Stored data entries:

****************************************

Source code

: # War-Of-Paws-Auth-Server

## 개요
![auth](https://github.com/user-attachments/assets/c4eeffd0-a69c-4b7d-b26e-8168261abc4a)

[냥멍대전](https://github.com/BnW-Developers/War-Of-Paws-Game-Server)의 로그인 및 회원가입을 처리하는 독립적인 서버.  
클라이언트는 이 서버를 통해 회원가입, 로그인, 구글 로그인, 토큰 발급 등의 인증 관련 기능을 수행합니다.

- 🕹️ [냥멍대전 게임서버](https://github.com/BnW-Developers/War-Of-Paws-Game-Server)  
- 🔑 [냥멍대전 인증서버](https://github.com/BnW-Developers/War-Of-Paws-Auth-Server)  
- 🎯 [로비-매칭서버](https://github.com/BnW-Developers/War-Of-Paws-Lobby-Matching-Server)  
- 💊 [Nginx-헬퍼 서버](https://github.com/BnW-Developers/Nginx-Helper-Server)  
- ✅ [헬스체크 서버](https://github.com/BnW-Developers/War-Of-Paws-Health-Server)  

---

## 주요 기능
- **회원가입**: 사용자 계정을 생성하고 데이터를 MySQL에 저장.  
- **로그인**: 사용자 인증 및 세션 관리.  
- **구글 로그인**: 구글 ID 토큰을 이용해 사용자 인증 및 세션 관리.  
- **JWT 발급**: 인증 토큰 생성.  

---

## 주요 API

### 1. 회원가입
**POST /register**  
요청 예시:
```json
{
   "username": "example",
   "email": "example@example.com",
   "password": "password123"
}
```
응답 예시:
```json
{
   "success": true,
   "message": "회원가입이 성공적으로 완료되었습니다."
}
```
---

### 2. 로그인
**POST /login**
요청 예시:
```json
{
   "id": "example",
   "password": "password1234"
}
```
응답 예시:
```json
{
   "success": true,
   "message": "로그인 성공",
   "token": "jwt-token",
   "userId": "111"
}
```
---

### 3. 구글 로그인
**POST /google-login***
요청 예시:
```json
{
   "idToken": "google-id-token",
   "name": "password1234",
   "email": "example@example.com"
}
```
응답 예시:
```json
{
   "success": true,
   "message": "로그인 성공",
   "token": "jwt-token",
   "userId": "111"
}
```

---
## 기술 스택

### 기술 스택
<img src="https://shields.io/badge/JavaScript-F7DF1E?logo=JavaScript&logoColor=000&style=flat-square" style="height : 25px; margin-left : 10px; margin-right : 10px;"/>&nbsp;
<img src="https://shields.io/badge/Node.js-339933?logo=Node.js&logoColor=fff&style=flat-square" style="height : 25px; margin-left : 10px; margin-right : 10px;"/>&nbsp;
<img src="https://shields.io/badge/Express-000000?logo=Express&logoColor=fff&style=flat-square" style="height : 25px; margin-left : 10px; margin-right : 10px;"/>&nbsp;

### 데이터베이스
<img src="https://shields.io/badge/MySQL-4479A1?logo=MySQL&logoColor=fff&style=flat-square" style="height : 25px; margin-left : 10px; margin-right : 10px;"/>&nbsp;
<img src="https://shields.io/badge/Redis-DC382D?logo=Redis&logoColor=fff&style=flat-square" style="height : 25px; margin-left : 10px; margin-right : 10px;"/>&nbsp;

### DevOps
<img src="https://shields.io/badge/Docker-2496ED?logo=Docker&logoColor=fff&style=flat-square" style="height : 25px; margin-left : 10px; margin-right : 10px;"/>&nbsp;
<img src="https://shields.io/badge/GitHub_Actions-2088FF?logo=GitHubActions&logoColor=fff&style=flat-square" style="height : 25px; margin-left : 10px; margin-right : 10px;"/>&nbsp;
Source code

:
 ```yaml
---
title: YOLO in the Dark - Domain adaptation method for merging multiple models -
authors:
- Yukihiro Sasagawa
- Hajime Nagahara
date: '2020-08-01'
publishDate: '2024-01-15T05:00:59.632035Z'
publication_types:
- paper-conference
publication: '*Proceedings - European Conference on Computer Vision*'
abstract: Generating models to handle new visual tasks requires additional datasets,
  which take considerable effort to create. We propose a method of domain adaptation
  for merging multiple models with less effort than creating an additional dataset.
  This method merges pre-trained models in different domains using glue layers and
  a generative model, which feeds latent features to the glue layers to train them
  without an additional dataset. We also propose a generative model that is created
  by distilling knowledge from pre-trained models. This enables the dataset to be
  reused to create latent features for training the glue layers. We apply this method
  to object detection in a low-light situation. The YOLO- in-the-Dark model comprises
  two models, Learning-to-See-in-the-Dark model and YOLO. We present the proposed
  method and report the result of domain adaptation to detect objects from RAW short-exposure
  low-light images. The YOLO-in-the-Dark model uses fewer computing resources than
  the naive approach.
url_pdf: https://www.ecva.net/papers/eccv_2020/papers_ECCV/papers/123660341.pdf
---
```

****************************************

■ To do
Which of the lines above contain "margin"? Return them all.

■ Result
<img src="https://shields.io/badge/JavaScript-F7DF1E?logo=JavaScript&logoColor=000&style=flat-square" style="height : 25px; margin-left : 10px; margin-right : 10px;"/>&nbsp;
<img src="https://shields.io/badge/Node.js-339933?logo=Node.js&logoColor=fff&style=flat-square" style="height : 25px; margin-left : 10px; margin-right : 10px;"/>&nbsp;
<img src="https://shields.io/badge/Express-000000?logo=Express&logoColor=fff&style=flat-square" style="height : 25px; margin-left : 10px; margin-right : 10px;"/>&nbsp;
<img src="https://shields.io/badge/MySQL-4479A1?logo=MySQL&logoColor=fff&style=flat-square" style="height : 25px; margin-left : 10px; margin-right : 10px;"/>&nbsp;
<img src="https://shields.io/badge/Redis-DC382D?logo=Redis&logoColor=fff&style=flat-square" style="height : 25px; margin-left : 10px; margin-right : 10px;"/>&nbsp;
<img src="https://shields.io/badge/Docker-2496ED?logo=Docker&logoColor=fff&style=flat-square" style="height : 25px; margin-left : 10px; margin-right : 10px;"/>&nbsp;
<img src="https://shields.io/badge/GitHub_Actions-2088FF?logo=GitHubActions&logoColor=fff&style=flat-square" style="height : 25px; margin-left : 10px; margin-right : 10px;"/>&nbsp;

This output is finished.